I need to save the table result to orc on S3, and this is how I do it:
tEnv.createTemporaryTable("my_output_table", TableDescriptor.forConnector("filesystem")
.schema(outputSchema)
.option("path", s3OutputPath)
.format(FormatDescriptor.forFormat("orc").build())
.build());
finalResultToInsert.executeInsert("my_output_table");
However, during runtime it throws error of
Caused by: org.apache.flink.table.api.ValidationException: Could not find any format factory for identifier 'orc' in the classpath.
at org.apache.flink.table.filesystem.FileSystemTableSink.<init>(FileSystemTableSink.java:128) ~[flink-table_2.12-1.14.2.jar:1.14.2]
at org.apache.flink.table.filesystem.FileSystemTableFactory.createDynamicTableSink(FileSystemTableFactory.java:87) ~[flink-table_2.12-1.14.2.jar:1.14.2]
at org.apache.flink.table.factories.FactoryUtil.createTableSink(FactoryUtil.java:179) ~[flink-table_2.12-1.14.2.jar:1.14.2]
at org.apache.flink.table.planner.delegation.PlannerBase.getTableSink(PlannerBase.scala:394) ~[flink-table_2.12-1.14.2.jar:1.14.2]
......
I have already included the relevant dependency
<dependency>
<groupId>org.apache.flink</groupId>
<artifactId>flink-orc_2.11</artifactId>
<version>1.14.2</version>
</dependency>
And in the generated jar file I can see the flink orc classes:
org/apache/flink/orc/
org/apache/flink/orc/AbstractOrcFileInputFormat.class
org/apache/flink/orc/OrcFileFormatFactory$1.class
org/apache/flink/orc/OrcFilters$LessThanEquals.class
org/apache/flink/orc/AbstractOrcFileInputFormat$OrcVectorizedReader.class
org/apache/flink/orc/OrcFilters$Not.class
org/apache/flink/orc/OrcFileFormatFactory.class
org/apache/flink/orc/OrcColumnarRowSplitReader.class
org/apache/flink/orc/OrcColumnarRowSplitReader$ColumnBatchGenerator.class
org/apache/flink/orc/AbstractOrcFileInputFormat$OrcReaderBatch.class
org/apache/flink/orc/OrcFilters$In.class
......
So I really don't understand why it still can not find it in the classpath.

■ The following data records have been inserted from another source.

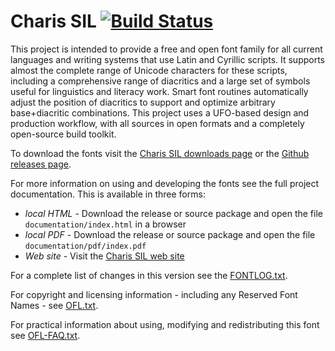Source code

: # Charis SIL [![Build Status](https://build.palaso.org/app/rest/builds/buildType:Fonts_Charis/statusIcon)](https://build.palaso.org/viewType.html?buildTypeId=Fonts_Charis&guest=1)

This project is intended to provide a free and open font family for all current languages and writing systems that use Latin and Cyrillic scripts. It supports almost the complete range of Unicode characters for these scripts, including a comprehensive range of diacritics and a large set of symbols useful for linguistics and literacy work. Smart font routines automatically adjust the position of diacritics to support and optimize arbitrary base+diacritic combinations. This project uses a UFO-based design and production workflow, with all sources in open formats and a completely open-source build toolkit. 

To download the fonts visit the [Charis SIL downloads page](https://software.sil.org/charis/download/) or the [Github releases page](https://github.com/silnrsi/font-charis/releases).

For more information on using and developing the fonts see the full project documentation. This is available in three forms:

- *local HTML* - Download the release or source package and open the file `documentation/index.html` in a browser
- *local PDF* - Download the release or source package and open the file `documentation/pdf/index.pdf`
- *Web site* - Visit the [Charis SIL web site](https://software.sil.org/charis) 

For a complete list of changes in this version see the [FONTLOG.txt](FONTLOG.txt).

For copyright and licensing information - including any Reserved Font Names - see [OFL.txt](OFL.txt).

For practical information about using, modifying and redistributing this font see [OFL-FAQ.txt](OFL-FAQ.txt).

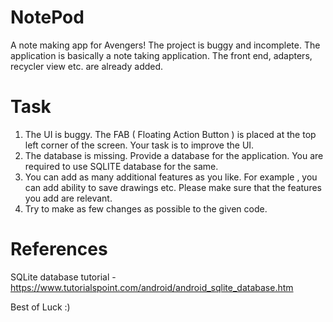 # NotePod
A note making app for Avengers!
The project is  buggy and incomplete. The application is basically a note taking application. The front end, adapters, recycler view etc. 
are already added.

# Task
1. The UI is buggy. The FAB ( Floating Action Button ) is placed at the top left corner of the screen. Your task is to 
improve the UI.
2. The database is missing. Provide a database for the application. You are required to use SQLITE database for the same.
3. You can add as many additional features as you like. For example , you can add ability to save drawings etc. Please make sure
that the features you add are relevant.
4. Try to make as few changes as possible to the given code.

# References

SQLite database tutorial - https://www.tutorialspoint.com/android/android_sqlite_database.htm

Best of Luck :)
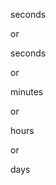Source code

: <html>
  <p><span id=mi></span> seconds</p>
  <p>or</p>
  <p><span id=s></span> seconds</p>
  <p>or</p>
  <p><span id=m></span> minutes</p>
  <p>or</p>
  <p><span id=h></span> hours</p>
  <p>or</p>
  <p><span id=d></span> days</p>
</html>
<script>
window.setInterval(update, 11);
  var mi = 1;
  var s = mi*1000;
  var m = s*60;
  var h = m*60;
  var d = h*24;
  const da = new Date();
  const final = 1640419200000;
  function update() {
    time = final - da.getTime();
    document.getElementById("mi").innerHTML = time/mi;
  document.getElementById("s").innerHTML = time/s;
  document.getElementById("m").innerHTML = time/m;
  document.getElementById("h").innerHTML = time/h;
  document.getElementById("d").innerHTML = time/d;
  }
</script>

A side note, in the project I also include flink-avro dependency and if I change the output format from orc to avro it just works fine.
Also, I am running the job on AWS EMR. The EMR release is 6.6.0 which has Flink version of 1.14.2. https://docs.aws.amazon.com/emr/latest/ReleaseGuide/emr-660-release.html
Could anyone help with that? Thanks a lot!

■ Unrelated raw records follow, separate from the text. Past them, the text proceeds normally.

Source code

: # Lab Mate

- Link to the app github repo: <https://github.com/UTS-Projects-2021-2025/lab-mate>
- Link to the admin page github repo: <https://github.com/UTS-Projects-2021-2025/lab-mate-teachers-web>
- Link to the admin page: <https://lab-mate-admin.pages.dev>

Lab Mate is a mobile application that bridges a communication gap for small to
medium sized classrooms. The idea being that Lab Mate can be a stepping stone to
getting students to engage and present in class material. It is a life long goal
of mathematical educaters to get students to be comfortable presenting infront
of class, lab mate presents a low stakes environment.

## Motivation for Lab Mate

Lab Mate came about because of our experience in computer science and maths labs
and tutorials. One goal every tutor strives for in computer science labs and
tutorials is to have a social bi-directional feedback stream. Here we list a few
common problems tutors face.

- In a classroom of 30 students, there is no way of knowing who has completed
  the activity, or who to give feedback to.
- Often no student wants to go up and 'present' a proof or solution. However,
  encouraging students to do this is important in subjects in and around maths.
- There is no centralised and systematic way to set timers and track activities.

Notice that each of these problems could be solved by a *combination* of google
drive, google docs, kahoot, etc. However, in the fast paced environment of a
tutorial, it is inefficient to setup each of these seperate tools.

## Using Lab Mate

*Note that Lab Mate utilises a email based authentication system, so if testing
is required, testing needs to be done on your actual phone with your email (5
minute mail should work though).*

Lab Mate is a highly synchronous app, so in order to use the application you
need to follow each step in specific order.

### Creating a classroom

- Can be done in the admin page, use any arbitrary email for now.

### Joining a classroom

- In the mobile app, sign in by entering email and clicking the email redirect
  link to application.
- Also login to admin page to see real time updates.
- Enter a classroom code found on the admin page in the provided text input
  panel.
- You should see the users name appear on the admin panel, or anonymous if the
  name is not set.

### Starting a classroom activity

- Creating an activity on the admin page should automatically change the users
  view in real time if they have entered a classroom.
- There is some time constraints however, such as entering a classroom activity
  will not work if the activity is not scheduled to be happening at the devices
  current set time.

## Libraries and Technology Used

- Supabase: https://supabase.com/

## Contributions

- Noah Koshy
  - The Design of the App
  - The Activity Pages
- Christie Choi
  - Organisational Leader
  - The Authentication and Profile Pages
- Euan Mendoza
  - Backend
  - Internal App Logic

Ok, looks like I resolved the problem by placing
<dependency>
<groupId>org.apache.flink</groupId>
<artifactId>flink-orc_2.11</artifactId>
<version>1.14.2</version>
</dependency>
To the top of the dependencies section in Maven pom, and it worked. I think it is just due to the order of class loading, so put it in front might resolve the conflicts during the class loading for flink-orc dependency since it will be loaded first.